CodeForPittsburgh / food-access-map-data

Data for the food access map
MIT License
8 stars 18 forks source link

Unit Tests for agg_clean_data? #131

Closed maxachis closed 3 years ago

maxachis commented 3 years ago

This is an issue where I want the input of @cgmoreno and @conorotompkins on this, since they helped put this script together. Also @hellonewman, since she's the co-captain who normally gives guidance on where we on the backend should direct our efforts.

The actual code for agg_clean_data.R is pretty straightforward:

image

As is, there's not a lot to make a unit test for, because the code itself doesn't have a lot of places it could go wrong. So unit testing might not even be required.
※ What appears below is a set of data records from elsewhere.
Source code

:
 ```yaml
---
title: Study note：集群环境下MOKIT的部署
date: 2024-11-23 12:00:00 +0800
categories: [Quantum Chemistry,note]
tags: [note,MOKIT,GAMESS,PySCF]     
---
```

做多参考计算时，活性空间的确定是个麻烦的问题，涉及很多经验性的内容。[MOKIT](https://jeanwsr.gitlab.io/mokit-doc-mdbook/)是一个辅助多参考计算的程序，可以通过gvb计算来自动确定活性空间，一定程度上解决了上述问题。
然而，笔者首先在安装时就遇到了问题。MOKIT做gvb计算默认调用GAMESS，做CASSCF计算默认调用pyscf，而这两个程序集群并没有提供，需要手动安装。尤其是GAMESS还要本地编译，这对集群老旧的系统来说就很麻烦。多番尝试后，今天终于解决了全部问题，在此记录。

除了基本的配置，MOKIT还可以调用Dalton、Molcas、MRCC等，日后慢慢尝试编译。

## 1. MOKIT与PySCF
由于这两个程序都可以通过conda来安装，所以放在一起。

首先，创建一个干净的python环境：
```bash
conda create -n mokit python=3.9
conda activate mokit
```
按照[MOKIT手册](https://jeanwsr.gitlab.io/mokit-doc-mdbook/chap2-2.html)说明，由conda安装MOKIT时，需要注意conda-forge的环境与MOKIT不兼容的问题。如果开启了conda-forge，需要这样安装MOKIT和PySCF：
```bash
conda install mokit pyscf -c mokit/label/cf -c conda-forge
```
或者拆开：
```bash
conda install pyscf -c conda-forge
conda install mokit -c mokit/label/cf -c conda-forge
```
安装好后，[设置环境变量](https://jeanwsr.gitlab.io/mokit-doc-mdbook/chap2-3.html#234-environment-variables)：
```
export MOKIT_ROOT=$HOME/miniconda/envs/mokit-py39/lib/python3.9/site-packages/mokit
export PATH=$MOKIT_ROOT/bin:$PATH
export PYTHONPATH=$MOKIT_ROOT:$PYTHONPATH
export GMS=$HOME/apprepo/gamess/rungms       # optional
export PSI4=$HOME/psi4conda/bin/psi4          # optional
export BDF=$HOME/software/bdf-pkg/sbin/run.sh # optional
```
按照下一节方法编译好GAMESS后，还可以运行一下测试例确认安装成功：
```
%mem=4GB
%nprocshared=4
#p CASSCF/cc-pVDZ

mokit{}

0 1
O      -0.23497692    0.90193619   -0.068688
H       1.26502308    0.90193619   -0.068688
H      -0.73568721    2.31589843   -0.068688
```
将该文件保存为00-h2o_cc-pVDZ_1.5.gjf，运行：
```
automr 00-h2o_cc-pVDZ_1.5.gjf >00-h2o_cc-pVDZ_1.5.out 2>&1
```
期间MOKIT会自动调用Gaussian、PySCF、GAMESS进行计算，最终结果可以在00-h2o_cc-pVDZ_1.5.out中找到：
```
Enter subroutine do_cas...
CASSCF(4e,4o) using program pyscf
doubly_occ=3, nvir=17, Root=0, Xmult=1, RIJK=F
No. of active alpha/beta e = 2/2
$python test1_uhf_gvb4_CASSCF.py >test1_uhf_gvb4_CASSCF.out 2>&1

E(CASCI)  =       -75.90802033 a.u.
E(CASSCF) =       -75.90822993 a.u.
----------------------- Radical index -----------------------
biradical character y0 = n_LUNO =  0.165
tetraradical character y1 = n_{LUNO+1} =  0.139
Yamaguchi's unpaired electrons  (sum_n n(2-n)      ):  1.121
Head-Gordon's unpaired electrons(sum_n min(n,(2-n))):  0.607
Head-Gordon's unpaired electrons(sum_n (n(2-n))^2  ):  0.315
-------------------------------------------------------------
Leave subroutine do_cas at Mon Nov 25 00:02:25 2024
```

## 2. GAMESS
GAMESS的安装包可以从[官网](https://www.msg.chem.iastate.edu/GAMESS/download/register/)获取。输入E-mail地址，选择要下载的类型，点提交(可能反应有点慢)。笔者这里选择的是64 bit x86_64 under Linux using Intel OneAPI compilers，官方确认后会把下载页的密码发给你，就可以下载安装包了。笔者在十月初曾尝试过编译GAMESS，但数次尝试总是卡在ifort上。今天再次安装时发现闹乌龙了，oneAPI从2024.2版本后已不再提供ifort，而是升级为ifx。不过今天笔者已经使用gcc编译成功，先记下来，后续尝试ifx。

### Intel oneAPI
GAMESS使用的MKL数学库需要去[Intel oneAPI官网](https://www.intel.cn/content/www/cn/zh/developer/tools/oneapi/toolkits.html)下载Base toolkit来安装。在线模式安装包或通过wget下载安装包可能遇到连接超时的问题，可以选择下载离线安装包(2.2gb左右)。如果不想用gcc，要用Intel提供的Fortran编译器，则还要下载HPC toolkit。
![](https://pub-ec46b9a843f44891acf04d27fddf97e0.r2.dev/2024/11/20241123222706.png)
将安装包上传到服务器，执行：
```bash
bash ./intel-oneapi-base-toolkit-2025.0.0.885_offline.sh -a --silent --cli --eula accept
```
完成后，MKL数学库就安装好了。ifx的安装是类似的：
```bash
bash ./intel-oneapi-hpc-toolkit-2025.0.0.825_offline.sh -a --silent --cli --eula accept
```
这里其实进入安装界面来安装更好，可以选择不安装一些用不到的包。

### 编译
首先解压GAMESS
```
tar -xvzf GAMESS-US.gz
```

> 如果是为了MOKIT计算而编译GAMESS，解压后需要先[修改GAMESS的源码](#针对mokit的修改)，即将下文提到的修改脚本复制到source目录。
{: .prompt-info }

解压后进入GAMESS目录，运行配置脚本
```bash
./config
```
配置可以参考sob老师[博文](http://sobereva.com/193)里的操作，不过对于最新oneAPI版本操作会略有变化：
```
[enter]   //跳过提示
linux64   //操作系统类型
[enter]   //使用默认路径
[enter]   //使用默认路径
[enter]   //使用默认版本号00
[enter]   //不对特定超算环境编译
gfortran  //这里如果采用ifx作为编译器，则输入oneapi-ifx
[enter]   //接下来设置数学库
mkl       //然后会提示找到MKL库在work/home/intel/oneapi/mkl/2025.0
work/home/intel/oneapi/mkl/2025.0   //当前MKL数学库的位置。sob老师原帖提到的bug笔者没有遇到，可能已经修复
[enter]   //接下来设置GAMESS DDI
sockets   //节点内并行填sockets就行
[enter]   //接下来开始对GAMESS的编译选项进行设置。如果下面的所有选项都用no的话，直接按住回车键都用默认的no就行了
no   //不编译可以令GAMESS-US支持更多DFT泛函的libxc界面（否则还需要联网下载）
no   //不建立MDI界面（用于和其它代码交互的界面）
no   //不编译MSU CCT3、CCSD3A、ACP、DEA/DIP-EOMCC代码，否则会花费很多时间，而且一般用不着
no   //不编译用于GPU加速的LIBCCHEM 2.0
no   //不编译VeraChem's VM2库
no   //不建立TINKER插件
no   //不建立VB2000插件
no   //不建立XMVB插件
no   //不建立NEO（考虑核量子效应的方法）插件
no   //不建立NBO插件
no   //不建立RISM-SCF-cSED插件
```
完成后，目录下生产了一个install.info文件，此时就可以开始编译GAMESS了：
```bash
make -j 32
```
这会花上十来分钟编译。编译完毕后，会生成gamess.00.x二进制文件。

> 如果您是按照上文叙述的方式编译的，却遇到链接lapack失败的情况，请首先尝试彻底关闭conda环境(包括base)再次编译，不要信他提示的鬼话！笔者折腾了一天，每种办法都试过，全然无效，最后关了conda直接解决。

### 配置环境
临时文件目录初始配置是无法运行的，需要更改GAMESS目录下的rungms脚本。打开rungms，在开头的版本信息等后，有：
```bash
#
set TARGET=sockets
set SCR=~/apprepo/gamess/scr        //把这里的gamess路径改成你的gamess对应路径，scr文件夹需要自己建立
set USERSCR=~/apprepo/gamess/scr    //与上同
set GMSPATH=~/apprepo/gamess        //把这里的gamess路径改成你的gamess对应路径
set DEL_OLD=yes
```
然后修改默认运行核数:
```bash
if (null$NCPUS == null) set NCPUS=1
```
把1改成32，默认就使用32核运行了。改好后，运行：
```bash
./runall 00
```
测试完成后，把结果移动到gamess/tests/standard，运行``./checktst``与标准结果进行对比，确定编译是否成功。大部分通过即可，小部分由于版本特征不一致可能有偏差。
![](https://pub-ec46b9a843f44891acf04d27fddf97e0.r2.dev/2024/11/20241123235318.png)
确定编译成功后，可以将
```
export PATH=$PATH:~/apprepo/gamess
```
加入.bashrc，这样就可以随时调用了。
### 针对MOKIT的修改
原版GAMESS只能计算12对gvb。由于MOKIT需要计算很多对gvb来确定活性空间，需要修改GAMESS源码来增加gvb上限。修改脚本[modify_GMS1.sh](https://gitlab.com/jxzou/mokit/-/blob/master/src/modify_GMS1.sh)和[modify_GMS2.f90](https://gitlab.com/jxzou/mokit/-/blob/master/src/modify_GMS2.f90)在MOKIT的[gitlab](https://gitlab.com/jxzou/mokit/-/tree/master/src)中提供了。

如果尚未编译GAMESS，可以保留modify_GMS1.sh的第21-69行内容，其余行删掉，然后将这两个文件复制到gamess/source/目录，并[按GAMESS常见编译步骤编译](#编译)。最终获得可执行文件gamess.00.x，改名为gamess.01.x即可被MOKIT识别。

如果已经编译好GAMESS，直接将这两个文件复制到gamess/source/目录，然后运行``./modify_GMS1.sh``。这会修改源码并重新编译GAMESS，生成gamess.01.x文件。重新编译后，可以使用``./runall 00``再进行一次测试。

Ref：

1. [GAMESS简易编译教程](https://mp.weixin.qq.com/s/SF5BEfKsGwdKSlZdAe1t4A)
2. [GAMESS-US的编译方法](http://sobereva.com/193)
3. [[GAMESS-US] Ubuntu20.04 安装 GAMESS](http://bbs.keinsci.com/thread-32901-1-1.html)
But, maybe we want this code to throw an error if it receives data in an odd format (i.e. missing key information), or if the data is not clean. It might be useful to catch such issues then before they cause larger issues down the line. In that case, we could add some functionality to check for proper formatting, and I could put together unit tests to make sure that works and catches obvious issues.

Now that could be a nice-to-have, or it could just add additional baggage that someone else might have to maintain. Even if some issues slip through, it might be fine if we keep it simple and don't add additional checking, at least not until an actual issue pops up which we could then make tests in response to. And if we do get data in an odd format without having checking code in here, some might break code further down the line in a way that's likely pretty obvious. If our address cleaner breaks because some addresses were listed as "Null" or "NA", well, that'd not be too difficult to identify.

This issue could be nitpicky, but since we're in the final laps, I want to be conscious of potential issues that could show up.

maxachis commented 3 years ago

I was recently in the airport, so I find myself thinking in TSA metaphors. The more things we have in our security checkpoint, the more likely we are to catch something. But it also creates more points where, if something breaks down, things can slow down a bit. So even though this is relatively minor, where we want to fall on that spectrum as a general rule is probably useful to define before I get too deep into my unit testing.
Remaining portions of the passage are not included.